Reparatie CBb uitspraak: kosten en uitgaven dienen opgenomen te worden in een S&O-aanvraag
Daarnaast is een voor RVO negatief vallende uitspraak van het College van Beroep voor het bedrijfsleven (CBb) gerepareerd (CBb, 13 oktober 2020, ECLI:NL:CBB:2020:704). RVO stelde dat naast het vereiste dat uit de administratie moet blijken dat de kosten en uitgaven (uitsluitend) dienstbaar en direct toerekenbaar zijn aan het goedgekeurde en verrichte S&O-werk, ook het vereiste wordt gesteld dat de kosten en uitgaven aangevraagd moesten zijn (in een S&O-aanvraag). In de WBSO-regeling was een dergelijk vereiste echter niet opgenomen. Dat een deel van de kosten en uitgaven niet in een S&O-aanvraag zijn opgenomen, betekent (vgl. de CBb uitspraak) nog niet dat deze kosten en uitgaven niet dienstbaar en toerekenbaar zijn aan het speur- en ontwikkelingswerk. Dit is nu wettelijk aangepast. Kosten en uitgaven komen slechts in aanmerking voor de WBSO-regeling indien deze voorafgaand zijn opgevoerd op S&O-aanvragen.
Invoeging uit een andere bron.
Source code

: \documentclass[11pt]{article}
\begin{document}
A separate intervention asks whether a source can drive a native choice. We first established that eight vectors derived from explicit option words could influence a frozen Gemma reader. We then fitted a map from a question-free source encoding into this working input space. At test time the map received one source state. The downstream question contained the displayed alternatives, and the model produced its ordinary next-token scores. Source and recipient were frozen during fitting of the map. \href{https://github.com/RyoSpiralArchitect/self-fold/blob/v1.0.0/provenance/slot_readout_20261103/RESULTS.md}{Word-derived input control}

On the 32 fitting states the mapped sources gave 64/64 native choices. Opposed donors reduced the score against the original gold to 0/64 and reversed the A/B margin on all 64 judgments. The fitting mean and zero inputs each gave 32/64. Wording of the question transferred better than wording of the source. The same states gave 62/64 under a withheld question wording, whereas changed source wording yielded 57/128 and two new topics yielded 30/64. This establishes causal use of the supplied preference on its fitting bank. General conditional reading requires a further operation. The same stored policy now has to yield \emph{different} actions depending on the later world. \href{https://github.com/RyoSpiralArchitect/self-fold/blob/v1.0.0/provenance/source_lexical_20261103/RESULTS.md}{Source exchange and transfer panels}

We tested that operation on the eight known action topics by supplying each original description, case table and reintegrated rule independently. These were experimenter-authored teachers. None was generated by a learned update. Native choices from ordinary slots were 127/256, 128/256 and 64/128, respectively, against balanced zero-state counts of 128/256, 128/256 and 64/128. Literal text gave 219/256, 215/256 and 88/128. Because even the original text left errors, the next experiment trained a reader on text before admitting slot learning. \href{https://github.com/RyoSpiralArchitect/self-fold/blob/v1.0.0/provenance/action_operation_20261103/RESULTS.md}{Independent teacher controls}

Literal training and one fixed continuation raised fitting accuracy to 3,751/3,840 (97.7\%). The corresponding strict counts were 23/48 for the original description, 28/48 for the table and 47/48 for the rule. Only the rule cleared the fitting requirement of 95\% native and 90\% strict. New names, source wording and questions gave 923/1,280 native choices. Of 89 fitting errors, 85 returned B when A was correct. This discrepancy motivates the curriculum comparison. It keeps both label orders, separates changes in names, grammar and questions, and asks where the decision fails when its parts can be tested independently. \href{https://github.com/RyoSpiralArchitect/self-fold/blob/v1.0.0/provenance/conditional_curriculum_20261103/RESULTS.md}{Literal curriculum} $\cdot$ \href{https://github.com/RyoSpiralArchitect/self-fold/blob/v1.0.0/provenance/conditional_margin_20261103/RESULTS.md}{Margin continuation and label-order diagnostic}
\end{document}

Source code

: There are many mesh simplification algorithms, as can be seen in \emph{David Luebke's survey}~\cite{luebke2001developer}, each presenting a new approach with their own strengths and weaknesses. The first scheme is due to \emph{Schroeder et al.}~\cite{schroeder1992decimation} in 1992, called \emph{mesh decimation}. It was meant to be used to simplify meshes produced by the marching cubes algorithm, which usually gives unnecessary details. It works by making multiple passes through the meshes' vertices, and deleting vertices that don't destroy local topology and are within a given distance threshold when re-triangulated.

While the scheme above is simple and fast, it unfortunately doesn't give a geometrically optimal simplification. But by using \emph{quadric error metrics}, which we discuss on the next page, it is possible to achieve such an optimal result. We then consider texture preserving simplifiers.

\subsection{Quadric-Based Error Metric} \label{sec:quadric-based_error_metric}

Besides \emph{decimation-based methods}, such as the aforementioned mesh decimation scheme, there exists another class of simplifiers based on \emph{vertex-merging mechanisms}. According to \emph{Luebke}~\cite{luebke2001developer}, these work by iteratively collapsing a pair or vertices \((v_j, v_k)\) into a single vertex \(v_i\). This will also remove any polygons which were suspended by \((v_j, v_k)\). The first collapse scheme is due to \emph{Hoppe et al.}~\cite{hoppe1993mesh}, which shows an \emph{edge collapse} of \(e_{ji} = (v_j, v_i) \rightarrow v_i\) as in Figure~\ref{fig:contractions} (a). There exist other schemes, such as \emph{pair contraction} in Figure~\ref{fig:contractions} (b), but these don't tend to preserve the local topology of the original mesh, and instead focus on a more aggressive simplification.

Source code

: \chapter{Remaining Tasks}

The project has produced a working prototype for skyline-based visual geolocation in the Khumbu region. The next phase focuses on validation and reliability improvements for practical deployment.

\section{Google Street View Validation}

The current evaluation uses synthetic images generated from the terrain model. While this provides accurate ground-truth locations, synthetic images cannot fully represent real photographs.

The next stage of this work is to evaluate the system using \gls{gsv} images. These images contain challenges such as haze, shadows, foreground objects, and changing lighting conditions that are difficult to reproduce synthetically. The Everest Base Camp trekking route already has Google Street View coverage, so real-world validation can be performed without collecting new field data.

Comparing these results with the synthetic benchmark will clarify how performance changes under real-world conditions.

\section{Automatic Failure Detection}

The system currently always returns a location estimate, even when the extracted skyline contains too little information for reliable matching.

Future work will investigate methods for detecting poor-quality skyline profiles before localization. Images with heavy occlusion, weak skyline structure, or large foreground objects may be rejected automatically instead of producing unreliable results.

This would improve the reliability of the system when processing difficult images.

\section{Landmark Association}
Wijzigingen van de percentages en drempelbedragen
In 2022 zullen de percentages van de 1e schijf worden verlaagd ten opzichte van de percentages die in 2021 golden. Het tarief van de 1e schijf zal van 40% (2021) worden verlaagd naar 32% (2022). Wat betreft het tarief van de 1e schijf voor starters vindt een overeenkomstige daling plaats van 50% (2021) naar 40% (2022). De grens van de eerste schijf S&O-(loon)kosten blijft gelijk op €350.000. Tevens blijft het tarief van de tweede schijf in 2022 gelijk aan die van 2021, op 16%.